The conductor of the orchestra Josep Caballé-Domenech He opted for a frantic start, leading a more than competent and motivated Euskadiko Orkestra Sinfonikoa. But his ebb and flow game sounded somewhat unraveled in the prelude at such speed. It is a crucial passage to perceive the new orchestral perfume of Puccini. But also because it presents the two elements that symbolize the central theme of the opera: love as a redeeming force. And the prelude concludes with another reason, a cakewalk which represents Ramerrez, one of the many indigenous details that Puccini added to set the opera in the Far West. The three themes will sound many times throughout the opera.

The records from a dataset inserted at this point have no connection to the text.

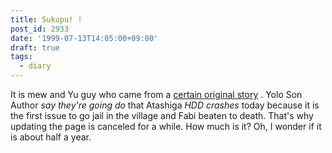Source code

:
 ```yaml
---
title: Sukupu! !
post_id: 2933
date: '1999-07-13T14:05:00+09:00'
draft: true
tags:
  - diary
---
```


It is mew and Yu guy who came from a [certain original story](https://danmaq.com/tag/cats-story) . Yolo Son Author _say they're going do_ that Atashiga _HDD crashes_ today because it is the first issue to go jail in the village and Fabi beaten to death. That's why updating the page is canceled for a while. How much is it? Oh, I wonder if it is about half a year.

With the beginning of the action, which is located in California, in a mining camp during the early gold rush, the tempo returned to normal. And Caballé-Domenech became the best of this production. He did an admirable job from the pit to weld with dynamism, tension and fluidity the different vocal ensembles that were happening. Puccini has up to 15 soloists in this opera, in addition to the three protagonists and a male choir, which include a waiter, eight miners, a transport agent, two Indians, a traveling singer, a mestizo and a mail. All have brief stellar moments both alone and together, not easy to fit naturally into an incessant action. The cast heard in Bilbao was very compact and mostly Spanish in the secondary. To highlight the comic as Nick of the tenor Francisco Vas, but also the Sonora of the baritone Manel Esteve and the Ashby of the bass Paolo Battaglia. And without forgetting the flow provided by the Bilbao Opera Choir.

The tenor Marco Berti and the soprano Oksana Dyka, during the second act of fan La fanciulla del West ’, last Saturday in Bilbao.

The tenor Marco Berti and the soprano Oksana Dyka, during the second act of fan La fanciulla del West ’, last Saturday in Bilbao.

One of the most important moments of the first act is the entrance of Minnie, the protagonist. Puccini has to arrive at a time of maximum tension and with an orchestral explosion of very sensual harmonies. It was musically one of the highlights of the first act. In The fan of the West we found a soprano-tenor-baritone love triangle similar to Rough, although with more contrasts and folds. Also a vocal style closer to the fluidity of the conversation that has limited lyric effusions.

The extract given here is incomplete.